Production failures happen—even to the best teams. What matters is how they respond. This question uncovers how prepared the team is to handle the unexpected, a critical factor in assessing operational resilience. The CTO’s response might touch on strategies like blue-green deployments, canary releases, or feature toggles, all of which are best practices for mitigating production risks.
A savvy follow-up could be, “What’s your rollback decision-making process, and how do you balance risk versus time-to-fix?” This demonstrates an understanding of the operational challenges in production environments and highlights the importance of minimizing downtime while maintaining user trust.
6. How do you ensure resilience and fault tolerance in critical systems?
This question directly addresses how the system is designed to handle failures and maintain availability, which is crucial for user-facing applications. A CTO might explain strategies such as redundancy, failover mechanisms, or circuit breakers in microservices to prevent cascading failures.
Follow-up: “How do you simulate failures to validate these mechanisms—do you use tools like Chaos Monkey or other chaos engineering practices?” This demonstrates familiarity with cutting-edge approaches to testing system resilience.
7. What are your biggest bottlenecks in the development lifecycle right now?
Every development team faces challenges, and this question encourages the CTO to reflect on operational constraints, whether they’re related to hiring, tooling, communication, or technical debt. Their response reveals not only existing pain points but also their ability to identify and address inefficiencies.
Follow-up: “How are you prioritizing improvements to address these bottlenecks, and what outcomes are you targeting?” This keeps the focus on solutions, not just problems, and shows you understand the interplay between process improvements and business outcomes.

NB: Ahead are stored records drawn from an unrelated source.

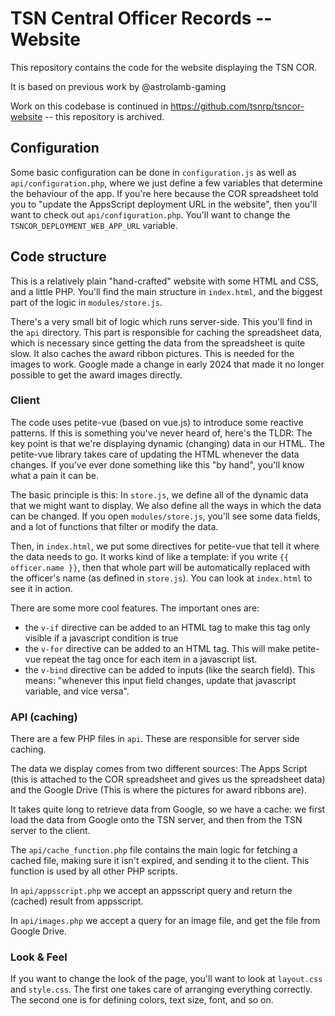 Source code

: # TSN Central Officer Records -- Website

This repository contains the code for the website displaying the TSN COR.

It is based on previous work by @astrolamb-gaming

Work on this codebase is continued in https://github.com/tsnrp/tsncor-website -- this repository is archived.

## Configuration

Some basic configuration can be done in `configuration.js` as well as `api/configuration.php`, where we just define a few variables that determine the behaviour of the app. 
If you're here because the COR spreadsheet told you to "update the AppsScript deployment URL in the website", then you'll want to check out `api/configuration.php`.
You'll want to change the `TSNCOR_DEPLOYMENT_WEB_APP_URL` variable.


## Code structure

This is a relatively plain "hand-crafted" website with some HTML and CSS, and a little PHP.
You'll find the main structure in `index.html`, and the biggest part of the logic in `modules/store.js`.

There's a very small bit of logic which runs server-side.
This you'll find in the `api` directory.
This part is responsible for caching the spreadsheet data, which is necessary since getting the data from the spreadsheet is quite slow.
It also caches the award ribbon pictures. This is needed for the images to work. Google made a change in early 2024 that made it no longer possible to get the award images directly.

### Client

The code uses petite-vue (based on vue.js) to introduce some reactive patterns.
If this is something you've never heard of, here's the TLDR:
The key point is that we're displaying dynamic (changing) data in our HTML.
The petite-vue library takes care of updating the HTML whenever the data changes.
If you've ever done something like this "by hand", you'll know what a pain it can be.

The basic principle is this: In `store.js`, we define all of the dynamic data that we might want to display.
We also define all the ways in which the data can be changed.
If you open `modules/store.js`, you'll see some data fields, and a lot of functions that filter or modify the data.

Then, in `index.html`, we put some directives for petite-vue that tell it where the data needs to go.
It works kind of like a template: if you write `{{ officer.name }}`, then that whole part will be automatically replaced with the officer's name (as defined in `store.js`).
You can look at `index.html` to see it in action.

There are some more cool features. The important ones are:
* the `v-if` directive can be added to an HTML tag to make this tag only visible if a javascript condition is true
* the `v-for` directive can be added to an HTML tag. This will make petite-vue repeat the tag once for each item in a javascript list.
* the `v-bind` directive can be added to inputs (like the search field). This means: "whenever this input field changes, update that javascript variable, and vice versa".

### API (caching)

There are a few PHP files in `api`. These are responsible for server side caching.

The data we display comes from two different sources: The Apps Script (this is attached to the COR spreadsheet and gives us the spreadsheet data) and the Google Drive (This is where the pictures for award ribbons are).

It takes quite long to retrieve data from Google, so we have a cache: we first load the data from Google onto the TSN server, and then from the TSN server to the client.

The `api/cache_function.php` file contains the main logic for fetching a cached file, making sure it isn't expired, and sending it to the client. This function is used by all other PHP scripts.

In `api/appsscript.php` we accept an appsscript query and return the (cached) result from appsscript.

In `api/images.php` we accept a query for an image file, and get the file from Google Drive.

### Look & Feel

If you want to change the look of the page, you'll want to look at `layout.css` and `style.css`.
The first one takes care of arranging everything correctly.
The second one is for defining colors, text size, font, and so on.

8. How does your team approach technical debt during planning?
This question gets to the heart of whether the team has a disciplined approach to balancing new features with maintaining long-term health of the codebase. It also highlights their ability to quantify and prioritize debt—something that can directly affect future scalability and adaptability.

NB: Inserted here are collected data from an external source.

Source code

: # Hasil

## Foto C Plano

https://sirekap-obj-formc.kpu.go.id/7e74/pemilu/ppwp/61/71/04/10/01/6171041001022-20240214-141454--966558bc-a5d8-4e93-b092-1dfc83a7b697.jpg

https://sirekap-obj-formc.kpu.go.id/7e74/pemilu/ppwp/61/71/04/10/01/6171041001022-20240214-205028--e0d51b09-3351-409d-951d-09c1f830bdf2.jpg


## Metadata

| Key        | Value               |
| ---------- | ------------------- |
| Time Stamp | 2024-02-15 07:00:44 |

Follow-up: “How do you quantify technical debt, and do you use metrics like code churn or refactor costs to guide prioritization?” This demonstrates you’re aware that technical debt isn’t just a concept but a measurable, actionable reality.

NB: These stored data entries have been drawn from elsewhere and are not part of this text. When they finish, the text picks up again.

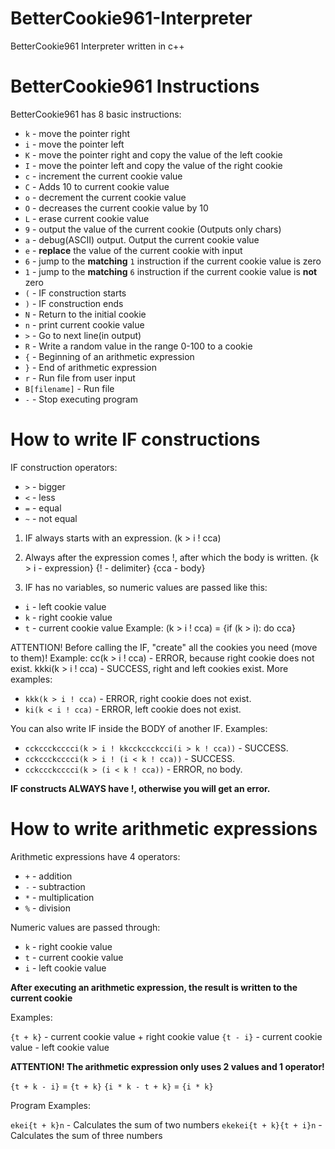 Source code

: # BetterCookie961-Interpreter
BetterCookie961 Interpreter written in c++

# BetterCookie961 Instructions

BetterCookie961 has 8 basic instructions:

* `k` - move the pointer right
* `i` - move the pointer left
* `K` - move the pointer right and copy the value of the left cookie
* `I` - move the pointer left and copy the value of the right cookie
* `c` - increment the current cookie value
* `C` - Adds 10 to current cookie value
* `o` - decrement the current cookie value
* `O` - decreases the current cookie value by 10
* `L` - erase current cookie value
* `9` - output the value of the current cookie (Outputs only chars)
* `a` - debug(ASCII) output. Output the current cookie value
* `e` - **replace** the value of the current cookie with input
* `6` - jump to the **matching** `1` instruction if the current cookie value is zero
* `1` - jump to the **matching** `6` instruction if the current cookie value is **not** zero
* `(` - IF construction starts
* `)` - IF construction ends
* `N` - Return to the initial cookie
* `n` - print current cookie value
* `>` - Go to next line(in output)
* `R` - Write a random value in the range 0-100 to a cookie
* `{` - Beginning of an arithmetic expression
* `}` - End of arithmetic expression
* `r` - Run file from user input
* `B[filename]` - Run file
* `-` - Stop executing program

# How to write IF constructions

IF construction operators:
* `>` - bigger
* `<` - less
* `=` - equal
* `~` - not equal

1) IF always starts with an expression. (k > i ! cca)

2) Always after the expression comes !, after which the body is written. {k > i - expression} {! - delimiter} {cca - body}

3) IF has no variables, so numeric values are passed like this:
* `i` - left cookie value
* `k` - right cookie value
* `t` - current cookie value
Example: (k > i ! cca) = {if (k > i): do cca}


ATTENTION! Before calling the IF, "create" all the cookies you need (move to them)!
Example: cc(k > i ! cca) - ERROR, because right cookie does not exist. kkki(k > i ! cca) - SUCCESS, right and left cookies exist.
More examples:
* `kkk(k > i ! cca)` - ERROR, right cookie does not exist.
* `ki(k < i ! cca)` - ERROR, left cookie does not exist.

You can also write IF inside the BODY of another IF.
Examples:
* `cckccckcccci(k > i ! kkcckccckcci(i > k ! cca))` - SUCCESS.
* `cckccckcccci(k > i ! (i < k ! cca))` - SUCCESS.
* `cckccckcccci(k > (i < k ! cca))` - ERROR, no body.

**IF constructs ALWAYS have !, otherwise you will get an error.**

# How to write arithmetic expressions

Arithmetic expressions have 4 operators:
* `+` - addition
* `-` - subtraction
* `*` - multiplication
* `%` - division

Numeric values are passed through:
* `k` - right cookie value
* `t` - current cookie value
* `i` - left cookie value

**After executing an arithmetic expression, the result is written to the current cookie**

Examples:

`{t + k}` - current cookie value + right cookie value
`{t - i}` - current cookie value - left cookie value

**ATTENTION! The arithmetic expression only uses 2 values and 1 operator!**

`{t + k - i}` = `{t + k}`
`{i * k - t + k}` = `{i * k}`

Program Examples:

`ekei{t + k}n` - Calculates the sum of two numbers
`ekekei{t + k}{t + i}n` - Calculates the sum of three numbers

9. What’s your approach to handling data growth and scalability at the storage layer?
This question dives into the strategy for handling increased data volumes as the product scales. The CTO might discuss approaches like sharding, indexing, database clustering, or the use of scalable storage solutions like Amazon RDS, DynamoDB, or Snowflake.
Follow-up: “How do you handle schema evolution or versioning in your database, especially as the product scales and requirements change?” This question drills into a practical challenge many teams face and shows a deeper understanding of data architecture.
10. How do you prioritize and balance security against development velocity?
Security can sometimes slow down development cycles, but neglecting it risks breaches and compliance failures. This question invites the CTO to discuss how they integrate security into the development process without compromising speed. They might describe practices like DevSecOps or the use of automated security tools in CI/CD pipelines.
Follow-up: “What’s your approach to detecting and patching zero-day vulnerabilities in your dependencies, and how quickly can you respond to them?” This not only signals expertise but also raises a critical issue many organizations face.
Why these questions work
These questions go beyond surface-level curiosity and delve into the complexities of software engineering, operational management, and risk mitigation. They show that the person asking understands the trade-offs, challenges, and tools that shape a modern software company. Engaging a CTO with questions like these during a tech due diligence not only uncovers valuable insights but also positions you as a knowledgeable and credible stakeholder—one who truly understands the intricacies of building and scaling great technology.